We want to add an article about this:

I do think we need to discuss where the back up is going to be? Ie local, and cloud. The reason for this is because it’s not feasible to backup a lot of data to the cloud if your internet connection isn’t particularly fast.

I think if we discuss cloud products we must only recommend solutions which use E2EE and have been audited.

At the moment I personally use syncthing to my server and then do ZFS snapshots from there. Most people probably don’t have a NAS with ZFS so we should include some options that aren’t dependent on a RAID array like that.

I’m quite fond of rsync, because I think it can be an issue if your important data is locked up in some proprietary image format.

Perhaps we could look at options such as:


I used to use Duplicati, but had issue with backing up to Nextcloud server (webdav). It worked great for local (network) backup though. So I switched to Kopia, and it is great piece of software.


From doing some quick research, the best three options seem to be Borg, Restic and Kopia.

Could you elaborate on why?

The conclusion I came to is:

Borg is the most mature option (written in Python). As a result, it has a lot of different tools, applications and integrations (both CLI and a GUI such as Vorta). It’s slower than other backup programs but it does the job really well and applies a lot of compression. The main downsides are due to its maturity, there are a lot of tools and parts that exist for it which can be overwhelming, and it’s not really designed for cloud backups and requires extra tooling for that. If you’re used to working with borg and have always relied on it, this is no issue, but if you’re new and looking for something simple and more user-friendly with minimal setup and configuration, the better options are below.

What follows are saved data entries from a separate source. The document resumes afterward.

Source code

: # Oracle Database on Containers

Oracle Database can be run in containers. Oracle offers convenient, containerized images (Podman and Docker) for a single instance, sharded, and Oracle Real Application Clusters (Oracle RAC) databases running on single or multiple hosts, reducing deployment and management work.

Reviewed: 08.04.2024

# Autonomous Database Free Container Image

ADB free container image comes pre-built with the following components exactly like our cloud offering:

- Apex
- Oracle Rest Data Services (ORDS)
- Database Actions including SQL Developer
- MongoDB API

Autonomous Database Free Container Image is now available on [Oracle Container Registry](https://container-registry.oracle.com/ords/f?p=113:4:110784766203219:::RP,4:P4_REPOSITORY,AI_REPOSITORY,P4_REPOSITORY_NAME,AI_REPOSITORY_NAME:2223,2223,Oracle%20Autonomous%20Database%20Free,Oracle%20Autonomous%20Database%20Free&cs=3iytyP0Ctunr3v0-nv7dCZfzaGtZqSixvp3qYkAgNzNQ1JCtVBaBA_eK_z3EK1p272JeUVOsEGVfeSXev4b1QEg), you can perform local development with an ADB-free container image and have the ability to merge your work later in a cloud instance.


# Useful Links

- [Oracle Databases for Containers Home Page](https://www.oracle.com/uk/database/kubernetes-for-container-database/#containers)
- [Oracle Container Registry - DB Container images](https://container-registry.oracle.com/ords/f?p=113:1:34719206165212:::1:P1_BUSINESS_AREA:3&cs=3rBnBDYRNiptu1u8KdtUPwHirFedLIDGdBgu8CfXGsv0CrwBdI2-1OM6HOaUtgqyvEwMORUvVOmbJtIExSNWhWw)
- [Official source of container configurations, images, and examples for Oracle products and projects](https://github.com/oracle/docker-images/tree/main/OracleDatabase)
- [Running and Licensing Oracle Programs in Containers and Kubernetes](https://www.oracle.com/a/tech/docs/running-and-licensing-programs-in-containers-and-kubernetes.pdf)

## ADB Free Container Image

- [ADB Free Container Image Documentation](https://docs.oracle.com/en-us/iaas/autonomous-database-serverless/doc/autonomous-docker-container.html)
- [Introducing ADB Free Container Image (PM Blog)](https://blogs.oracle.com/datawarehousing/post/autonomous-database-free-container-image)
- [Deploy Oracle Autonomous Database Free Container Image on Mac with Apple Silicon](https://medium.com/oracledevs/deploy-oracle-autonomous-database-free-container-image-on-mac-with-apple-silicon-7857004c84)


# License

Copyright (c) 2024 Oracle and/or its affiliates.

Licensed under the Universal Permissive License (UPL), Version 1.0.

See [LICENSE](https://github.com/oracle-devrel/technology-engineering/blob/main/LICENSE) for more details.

Restic is another really mature and reliable option and it’s very popular (written in Go) and maintained by two German developers. It’s designed to be fast and efficient and now has compression (it didn’t before). It’s designed for cloud backups too and works with any provider, and also uses rclone as a backend. It is CLI only and has no GUI. It aims to be minimal and non-opinionated, so it doesn’t take care of scheduling backups for you and you can just do that with a cron job or similar. Due to its very large userbase, it has extensive resources online. Its security and encryption is also great, as a Go cryptographic expert took a look at it and decided to use it for his personal backups. It also has an explicit threat model which is really interesting.

Kopia is also written in Go and maintained by a Polish developer. It’s very good and impressive and I believe the fastest tool overall. Like Restic, it’s also simple and easy to set up and use. It has both a CLI and GUI. It supports the popular cloud providers but it’s not integrated with Rclone and you have to install it separately, and once you pair them up it’ll take care of using rclone. It can also schedule and do automatic backups. If a GUI is essential, I would say this is the best program overall for simplicity and can take care of everything for you. The main downside however is it’s relatively newer and modern and not as battle-tested as the other options, so you may run into occasional issues, although they are probably edge cases.

Personally, I’ve opted for restic for its simplicity, minimalism, efficiency and reliability, and I like Go and mainly do cloud backups. It’s the best option for me since I don’t care about a GUI and scheduling the backups myself is no issue, otherwise I would have definitely gone with Kopia. It’s also available in the official APT and RPM repositories by default and you don’t need to add keys/repos first.

There are a lot of backup/deduplication programs and tools out there, but these three pretty much do everything they can and better in most cases. You can look up some detailed comparisons on Reddit or HN which I would’ve linked to but I just wanted to do a quick write-up off the top of my head.


+1 for borgbackup.

Borg also has a great FOSS GUI app called Vorta.

I’d recommend against Duplicati, as it’s performance for restore operations and browsing backed up files is very poor, as myself and others have noticed.


Windows user minority here.
I was using Macrium Reflect to backup up my system disk, it’s fast, easy and you can setup a win boot usbkey to restore backups in case of system failing.
Now, the free version is being retired and I’m looking for a solid alternative, do you have any advice?

I’ve always used the built-in Windows File History and Windows Backup tools personally.

I want to do a backup on Windows but I don’t want to use tools like windows backup because it stores info on OneDrive.

What options do we have? I would like to store the backup image locally (of course on other drive) and encrypt it. I think these info can also be useful on Privacy Guides website.

When I previously wrote “Windows Backup” I was referring to Backup & Restore (which is still available in Windows 10/11) just to be clear.

To be honest, system-level backups also tend to be a bad idea in general though. You’re probably better off backing up your user data with File History and just installing the system and apps from scratch if you ever need to restore a device.

1 Like

Does this also hold true with iOS backups on Macs made in Finder? I’ve also enabled iCloud backup but figured that may not cover everything.

Computer iOS backups are not full system backups either, they only back up your local user data and “almost all of your device’s […] settings.” As far as I’m aware they back up the same data as iCloud backups. This is why you can’t use them to install old iOS versions for example.